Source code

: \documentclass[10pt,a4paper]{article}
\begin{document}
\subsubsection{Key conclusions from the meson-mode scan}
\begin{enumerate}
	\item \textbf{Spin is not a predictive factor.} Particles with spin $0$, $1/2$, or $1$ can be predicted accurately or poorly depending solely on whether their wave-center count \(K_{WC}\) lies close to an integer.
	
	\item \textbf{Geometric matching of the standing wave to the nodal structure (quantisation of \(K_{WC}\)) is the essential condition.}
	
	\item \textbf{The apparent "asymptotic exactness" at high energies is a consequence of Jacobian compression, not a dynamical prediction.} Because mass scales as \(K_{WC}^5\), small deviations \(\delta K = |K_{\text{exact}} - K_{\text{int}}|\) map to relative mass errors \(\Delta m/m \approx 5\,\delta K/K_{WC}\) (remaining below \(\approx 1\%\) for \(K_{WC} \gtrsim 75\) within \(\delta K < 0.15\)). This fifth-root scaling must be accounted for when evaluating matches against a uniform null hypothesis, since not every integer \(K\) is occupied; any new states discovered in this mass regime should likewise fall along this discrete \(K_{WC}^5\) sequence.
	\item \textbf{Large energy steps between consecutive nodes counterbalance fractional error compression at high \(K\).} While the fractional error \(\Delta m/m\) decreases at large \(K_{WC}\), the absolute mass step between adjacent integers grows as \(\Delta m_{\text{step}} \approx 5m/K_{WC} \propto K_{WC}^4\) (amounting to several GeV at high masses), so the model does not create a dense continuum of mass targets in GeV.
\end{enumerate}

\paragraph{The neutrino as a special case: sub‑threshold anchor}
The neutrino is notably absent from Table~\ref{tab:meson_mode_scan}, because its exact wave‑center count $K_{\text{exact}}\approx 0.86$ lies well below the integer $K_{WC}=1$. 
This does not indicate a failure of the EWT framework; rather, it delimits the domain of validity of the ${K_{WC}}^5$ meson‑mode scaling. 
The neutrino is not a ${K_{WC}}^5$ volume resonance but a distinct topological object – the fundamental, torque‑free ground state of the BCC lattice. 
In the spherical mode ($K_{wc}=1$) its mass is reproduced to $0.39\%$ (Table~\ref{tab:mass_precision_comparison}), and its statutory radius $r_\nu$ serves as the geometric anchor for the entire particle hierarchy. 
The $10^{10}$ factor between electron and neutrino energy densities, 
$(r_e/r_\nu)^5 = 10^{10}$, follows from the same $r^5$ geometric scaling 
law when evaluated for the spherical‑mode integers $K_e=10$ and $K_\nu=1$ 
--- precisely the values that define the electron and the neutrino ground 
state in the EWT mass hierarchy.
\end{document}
* * * * *
REQUIRED ACTION =>
The entries shown above should be copied out word for word.

ANSWER FOR THIS EXERCISE =>
Source code

: \documentclass[10pt,a4paper]{article}
\begin{document}
\subsubsection{Key conclusions from the meson-mode scan}
\begin{enumerate}
	\item \textbf{Spin is not a predictive factor.} Particles with spin $0$, $1/2$, or $1$ can be predicted accurately or poorly depending solely on whether their wave-center count \(K_{WC}\) lies close to an integer.
	
	\item \textbf{Geometric matching of the standing wave to the nodal structure (quantisation of \(K_{WC}\)) is the essential condition.}
	
	\item \textbf{The apparent "asymptotic exactness" at high energies is a consequence of Jacobian compression, not a dynamical prediction.} Because mass scales as \(K_{WC}^5\), small deviations \(\delta K = |K_{\text{exact}} - K_{\text{int}}|\) map to relative mass errors \(\Delta m/m \approx 5\,\delta K/K_{WC}\) (remaining below \(\approx 1\%\) for \(K_{WC} \gtrsim 75\) within \(\delta K < 0.15\)). This fifth-root scaling must be accounted for when evaluating matches against a uniform null hypothesis, since not every integer \(K\) is occupied; any new states discovered in this mass regime should likewise fall along this discrete \(K_{WC}^5\) sequence.
	\item \textbf{Large energy steps between consecutive nodes counterbalance fractional error compression at high \(K\).} While the fractional error \(\Delta m/m\) decreases at large \(K_{WC}\), the absolute mass step between adjacent integers grows as \(\Delta m_{\text{step}} \approx 5m/K_{WC} \propto K_{WC}^4\) (amounting to several GeV at high masses), so the model does not create a dense continuum of mass targets in GeV.
\end{enumerate}

\paragraph{The neutrino as a special case: sub‑threshold anchor}
The neutrino is notably absent from Table~\ref{tab:meson_mode_scan}, because its exact wave‑center count $K_{\text{exact}}\approx 0.86$ lies well below the integer $K_{WC}=1$. 
This does not indicate a failure of the EWT framework; rather, it delimits the domain of validity of the ${K_{WC}}^5$ meson‑mode scaling. 
The neutrino is not a ${K_{WC}}^5$ volume resonance but a distinct topological object – the fundamental, torque‑free ground state of the BCC lattice. 
In the spherical mode ($K_{wc}=1$) its mass is reproduced to $0.39\%$ (Table~\ref{tab:mass_precision_comparison}), and its statutory radius $r_\nu$ serves as the geometric anchor for the entire particle hierarchy. 
The $10^{10}$ factor between electron and neutrino energy densities, 
$(r_e/r_\nu)^5 = 10^{10}$, follows from the same $r^5$ geometric scaling 
law when evaluated for the spherical‑mode integers $K_e=10$ and $K_\nu=1$ 
--- precisely the values that define the electron and the neutrino ground 
state in the EWT mass hierarchy.
\end{document}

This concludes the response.